Task prompt
Produce a copy of every line in the records that holds the string "landscape".

Saved data entries
==============================
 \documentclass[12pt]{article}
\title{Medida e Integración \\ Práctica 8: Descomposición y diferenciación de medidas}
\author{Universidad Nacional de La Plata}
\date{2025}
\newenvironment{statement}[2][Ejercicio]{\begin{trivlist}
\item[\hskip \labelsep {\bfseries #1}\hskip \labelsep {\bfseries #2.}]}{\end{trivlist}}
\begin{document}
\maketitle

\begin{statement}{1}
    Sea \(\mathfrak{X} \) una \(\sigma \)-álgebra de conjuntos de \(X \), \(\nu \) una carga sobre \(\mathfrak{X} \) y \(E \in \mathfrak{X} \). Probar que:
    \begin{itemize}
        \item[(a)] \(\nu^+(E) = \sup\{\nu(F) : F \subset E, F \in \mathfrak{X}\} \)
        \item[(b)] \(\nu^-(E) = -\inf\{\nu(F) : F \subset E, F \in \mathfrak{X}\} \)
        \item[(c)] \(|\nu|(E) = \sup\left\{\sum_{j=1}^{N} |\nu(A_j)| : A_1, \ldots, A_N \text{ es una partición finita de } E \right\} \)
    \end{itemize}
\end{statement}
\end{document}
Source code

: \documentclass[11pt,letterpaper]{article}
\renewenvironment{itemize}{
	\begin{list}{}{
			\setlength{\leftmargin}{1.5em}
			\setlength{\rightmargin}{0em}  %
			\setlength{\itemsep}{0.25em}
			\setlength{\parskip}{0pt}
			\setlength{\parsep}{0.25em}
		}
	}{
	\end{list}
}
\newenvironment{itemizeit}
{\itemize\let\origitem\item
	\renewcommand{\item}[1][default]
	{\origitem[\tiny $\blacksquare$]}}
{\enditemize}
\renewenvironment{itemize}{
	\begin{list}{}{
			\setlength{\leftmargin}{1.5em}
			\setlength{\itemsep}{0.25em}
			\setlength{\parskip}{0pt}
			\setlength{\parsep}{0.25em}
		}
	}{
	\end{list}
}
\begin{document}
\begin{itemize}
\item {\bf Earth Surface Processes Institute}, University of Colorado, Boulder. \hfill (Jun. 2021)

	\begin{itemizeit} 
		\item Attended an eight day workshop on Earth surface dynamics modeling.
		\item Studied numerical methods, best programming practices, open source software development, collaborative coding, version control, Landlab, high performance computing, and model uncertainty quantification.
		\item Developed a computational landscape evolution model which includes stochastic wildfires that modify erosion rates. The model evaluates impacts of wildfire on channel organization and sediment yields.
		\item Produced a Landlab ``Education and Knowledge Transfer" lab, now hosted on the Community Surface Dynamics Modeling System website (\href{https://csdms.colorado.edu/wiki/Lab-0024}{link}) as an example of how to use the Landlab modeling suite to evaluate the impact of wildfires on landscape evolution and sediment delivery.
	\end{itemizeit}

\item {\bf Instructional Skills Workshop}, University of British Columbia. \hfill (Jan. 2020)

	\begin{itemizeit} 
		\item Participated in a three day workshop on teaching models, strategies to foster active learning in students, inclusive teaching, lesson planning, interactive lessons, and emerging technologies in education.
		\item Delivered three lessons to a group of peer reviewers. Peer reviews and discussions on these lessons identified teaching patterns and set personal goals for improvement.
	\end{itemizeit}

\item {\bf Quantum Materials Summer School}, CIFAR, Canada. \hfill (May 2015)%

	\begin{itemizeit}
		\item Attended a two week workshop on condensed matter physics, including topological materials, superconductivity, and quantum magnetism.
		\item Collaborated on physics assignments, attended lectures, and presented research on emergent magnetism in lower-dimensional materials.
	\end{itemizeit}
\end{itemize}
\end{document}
==============================
Reply
		\item Developed a computational landscape evolution model which includes stochastic wildfires that modify erosion rates. The model evaluates impacts of wildfire on channel organization and sediment yields.
		\item Produced a Landlab ``Education and Knowledge Transfer" lab, now hosted on the Community Surface Dynamics Modeling System website (\href{https://csdms.colorado.edu/wiki/Lab-0024}{link}) as an example of how to use the Landlab modeling suite to evaluate the impact of wildfires on landscape evolution and sediment delivery.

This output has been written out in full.